The Corner

Politics & Policy

Obama Disavows Diversity Hiring (Sort Of)

President Obama spoke at the University of Chicago law school last week about his nomination of Merrick Garland — a white male — to the Supreme Court.  At one point, he was asked about “diversity” in this context, and the answer he gave is interesting. (Search for the word “diversity” to find the relevant question and answer.) 

The president professed not to make judicial appointment decisions on the basis of race, ethnicity, or sex, but instead insisting only on a process that ensures that all the best candidates are looked at. He said the same thing for other kinds of recruiting, hiring, and promotion, too.

What’s interesting is that this is an answer that honors the principle of colorblindness. There’s no argument in it about favoring some to correct past discrimination, or about weighing race, ethnicity, and sex to ensure a “diversity” of outlooks. 
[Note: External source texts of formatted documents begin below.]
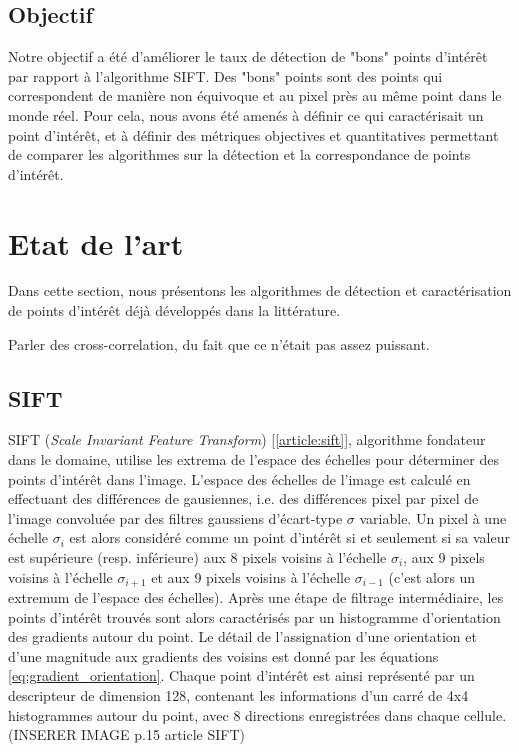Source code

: \documentclass[
	a4paper, %
	10pt, %
	unnumberedsections, %
	twoside, %
]{LTJournalArticle}
\begin{document}
\subsection{Objectif}

Notre objectif a été d'améliorer le taux de détection de "bons" points d'intérêt par rapport à l'algorithme SIFT. Des "bons" points sont des points qui correspondent de manière non équivoque et au pixel près au même point dans le monde réel.
Pour cela, nous avons été amenés à définir ce qui caractérisait un point d'intérêt, et à définir des métriques objectives et quantitatives permettant de comparer les algorithmes sur la détection et la correspondance de points d'intérêt.

\section{Etat de l'art}

Dans cette section, nous présentons les algorithmes de détection et caractérisation de points d'intérêt déjà développés dans la littérature.

Parler des cross-correlation, du fait que ce n'était pas assez puissant.

\subsection{SIFT}

SIFT (\textit{Scale Invariant Feature Transform}) [\ref{article:sift}], algorithme fondateur dans le domaine, utilise les extrema de l'espace des échelles pour déterminer des points d'intérêt dans l'image.
L'espace des échelles de l'image est calculé en effectuant des différences de gausiennes, i.e. des différences pixel par pixel de l'image convoluée par des filtres gaussiens d'écart-type $\sigma$ variable.
Un pixel à une échelle $\sigma_i$ est alors considéré comme un point d'intérêt si et seulement si sa valeur est supérieure (resp. inférieure) aux 8 pixels voisins à l'échelle $\sigma_i$, aux 9 pixels voisins à l'échelle $\sigma_{i+1}$ et aux 9 pixels voisins à l'échelle $\sigma_{i-1}$ (c'est alors un extremum de l'espace des échelles).
Après une étape de filtrage intermédiaire, les points d'intérêt trouvés sont alors caractérisés par un histogramme d'orientation des gradients autour du point.
Le détail de l'assignation d'une orientation et d'une magnitude aux gradients des voisins est donné par les équations \ref{eq:gradient_orientation}.
Chaque point d'intérêt est ainsi représenté par un descripteur de dimension 128, contenant les informations d'un carré de 4x4 histogrammes autour du point, avec 8 directions enregistrées dans chaque cellule. (INSERER IMAGE p.15 article SIFT)
\end{document}
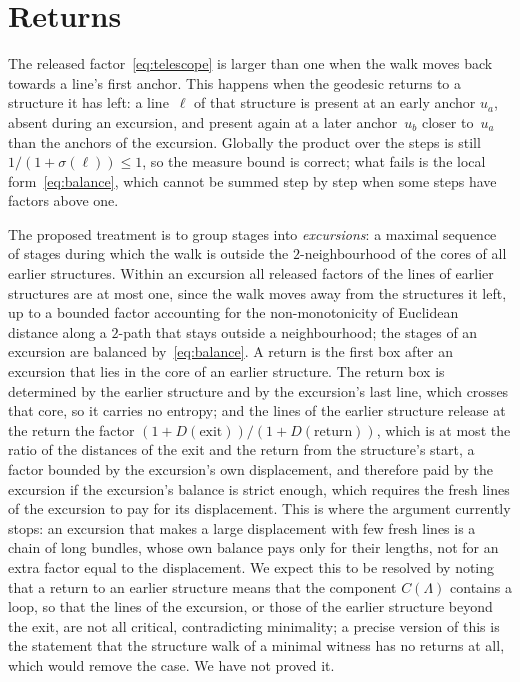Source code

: \documentclass[11pt,letterpaper]{article}
\begin{document}
\section{Returns}
\label{sec:returns}

The released factor~\eqref{eq:telescope} is larger than one when the walk moves back towards a line's first anchor. This happens when the geodesic returns to a structure it has left: a line~$\ell$ of that structure is present at an early anchor $u_a$, absent during an excursion, and present again at a later anchor~$u_b$ closer to~$u_a$ than the anchors of the excursion. Globally the product over the steps is still $1/(1+\sigma(\ell))\le1$, so the measure bound is correct; what fails is the local form~\eqref{eq:balance}, which cannot be summed step by step when some steps have factors above one.

The proposed treatment is to group stages into \emph{excursions}: a maximal sequence of stages during which the walk is outside the $2$-neighbourhood of the cores of all earlier structures. Within an excursion all released factors of the lines of earlier structures are at most one, since the walk moves away from the structures it left, up to a bounded factor accounting for the non-monotonicity of Euclidean distance along a $2$-path that stays outside a neighbourhood; the stages of an excursion are balanced by~\eqref{eq:balance}. A return is the first box after an excursion that lies in the core of an earlier structure. The return box is determined by the earlier structure and by the excursion's last line, which crosses that core, so it carries no entropy; and the lines of the earlier structure release at the return the factor $(1+D(\text{exit}))/(1+D(\text{return}))$, which is at most the ratio of the distances of the exit and the return from the structure's start, a factor bounded by the excursion's own displacement, and therefore paid by the excursion if the excursion's balance is strict enough, which requires the fresh lines of the excursion to pay for its displacement. This is where the argument currently stops: an excursion that makes a large displacement with few fresh lines is a chain of long bundles, whose own balance pays only for their lengths, not for an extra factor equal to the displacement. We expect this to be resolved by noting that a return to an earlier structure means that the component $C(\Lambda)$ contains a loop, so that the lines of the excursion, or those of the earlier structure beyond the exit, are not all critical, contradicting minimality; a precise version of this is the statement that the structure walk of a minimal witness has no returns at all, which would remove the case. We have not proved it.
\end{document}
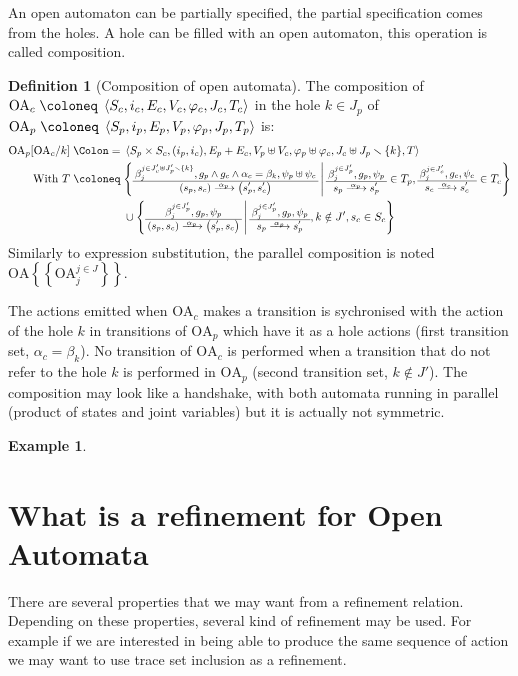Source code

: \documentclass{article}
\theoremstyle{plain}
\theoremstyle{definition}
\newtheorem{defi}{Definition}
\newtheorem{exi}{Example}
\newcommand\mpar[1]{{\left(#1\right)}}
\newcommand\mbrk[1]{{\left[#1\right]}}
\newcommand\mbrc[1]{{\left\{#1\right\}}}
\newcommand\psubst[1]{\mbrc{\!\!\mbrc{#1}\!\!}}
\newcommand\subst[2]{\mbrk{#1\middle/#2}}
\newcommand\midbar{\,\middle|\,}
\newcommand\mset[2]{\mbrc{#1\midbar #2}}
\newcommand\defnotation{\DOTSB\;{\Colon=}\;}
\newcommand\defobject{\DOTSB\;{\coloneq}\;}
\newcommand\OA[7]{\left<#1,#2,#3,#4, #5,#6,#7\right>}
\newcommand\OT[6]{\text{\small\(%
	\setlength\arraycolsep{2pt}\everymath{\displaystyle}%
	\begin{array}{c}%
	#4,#5,#6 \\\hline
	#1\xrightarrow{\raisebox{-1.5pt}[.8\height][0pt]{\makebox[1.4\width]{\(\scriptstyle #3\)}}}#2
	\end{array}\)}}
\newcommand\OTx[4]{\OT{s_{#1}}{s'_{#1 #2}}{\alpha_{#1 #2}}{\beta_{#3 j}^{j \in J'_{#4}}}{g_{#1 #2}}{\psi_{#1 #2}}}
\begin{document}
An open automaton can be partially specified, the partial specification comes from the holes.
A hole can be filled with an open automaton, this operation is called composition.
\begin{defi}[Composition of open automata]
The composition of \(\mathrm{OA}_c \defobject \OA{S_c}{i_c}{E_c}{V_c}{\varphi_c}{J_c}{T_c}\) in the hole \(k \in J_p\) of \(\mathrm{OA}_p \defobject \OA{S_p}{i_p}{E_p}{V_p}{\varphi_p}{J_p}{T_p}\) is:
\begin{align*}
	\mathrm{OA}_p\subst{\mathrm{OA}_c}{k} \defnotation & \OA{S_p \times S_c}{\mpar{i_p, i_c}}{E_p + E_c}{V_p \uplus V_c}{\varphi_p \uplus \varphi_c}{J_c \uplus J_p \setminus \mbrc{k}}{T} \\
	\text{With } T \defobject & \mset{\OT{\mpar{s_p, s_c}}{\mpar{s'_p, s'_c}}{\alpha_p}{\beta_j^{j \in J'_c \uplus J'_p \setminus \mbrc{k}}}{g_p \wedge g_c \wedge \alpha_c = \beta_k}{\psi_p \uplus \psi_c}}{\OTx{p}{}{}{p} \in T_p, \OTx{c}{}{}{c} \in T_c} \\
	& \cup \mset{\OT{\mpar{s_p, s_c}}{\mpar{s'_p, s_c}}{\alpha_p}{\beta_j^{j \in J'_p}}{g_p}{\psi_p}}{\OTx{p}{}{}{p}, k \notin J', s_c \in S_c}
\end{align*}
Similarly to expression substitution, the parallel composition is noted \(\mathrm{OA}\psubst{\mathrm{OA}_j^{j \in J}}\).
\end{defi}
The actions emitted when \(\mathrm{OA}_c\) makes a transition is sychronised with the action of the hole \(k\) in transitions of \(\mathrm{OA}_p\) which have it as a hole actions (first transition set, \(\alpha_c = \beta_k\)).
No transition of \(\mathrm{OA}_c\) is performed when a transition that do not refer to the hole \(k\) is performed in \(\mathrm{OA}_p\) (second transition set, \(k \notin J'\)).
The composition may look like a handshake, with both automata running in parallel (product of states and joint variables) but it is actually not symmetric.
\begin{exi} %
\end{exi}


\section{What is a refinement for Open Automata} %
There are several properties that we may want from a refinement relation.
Depending on these properties, several kind of refinement may be used.
For example if we are interested in being able to produce the same sequence of action we may want to use trace set inclusion as a refinement.
\end{document}
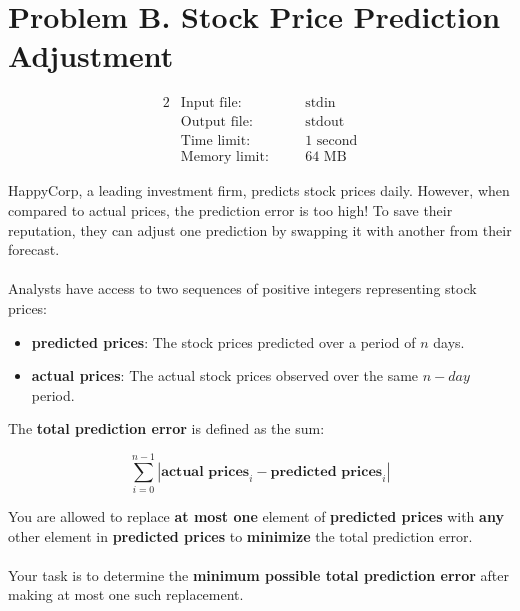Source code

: \documentclass[12pt,a4paper]{article}
\begin{document}
\section*{\fontsize{18}{12}Problem B. Stock Price Prediction Adjustment}

\begin{alignat*} {2}
 &   \text{Input file:}   \quad     &&\text{stdin}\\
 &   \text{Output file:}  \quad     &&\text{stdout}\\
 &   \text{Time limit:}   \quad     &&\text{1 second}\\
 &   \text{Memory limit:} \quad     &&\text{64 MB}
\end{alignat*}

\noindent
HappyCorp, a leading investment firm, predicts stock prices daily. However, when compared to actual prices, the prediction error is too high! To save their reputation, they can adjust one prediction by swapping it with another from their forecast. 
\\\\
\noindent
Analysts have access to two sequences of positive integers representing stock prices:

\begin{itemize}
    \item \textbf{predicted prices}: The stock prices predicted over a period of $n$ days.
    \item \textbf{actual prices}: The actual stock prices observed over the same $n-day$ period.
\end{itemize}

\noindent 
The \textbf{total prediction error} is defined as the sum:

\[
\sum_{i=0}^{n-1} \left| \textbf{actual prices}_i - \textbf{predicted prices}_i \right|
\]

\noindent You are allowed to replace \textbf{at most one} element of \textbf{predicted prices} with \textbf{any} other element in \textbf{predicted prices} to \textbf{minimize} the total prediction error. 
\\\\
\noindent
Your task is to determine the \textbf{minimum possible total prediction error} after making at most one such replacement.
\end{document}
Now, to be sure, the president talks out of both sides of his mouth, because in the same answer he brags about the fact that he has set records for appointing racial and ethnic minorities, that “it’s important that our courts are reflective of a changing society,” and so forth.  But, again, he is professing that these decisions were made on a colorblind basis, and that no one got appointed on account of his or her skin color or what country his or her ancestors came from.

Hypocrisy is the tribute that vice pays to virtue. It is significant that even this president is unwilling to challenge the principle that colorblindness is a virtue and that race-based decision-making is a vice. Too bad that this principle is violated on a daily basis by the rest of his administration.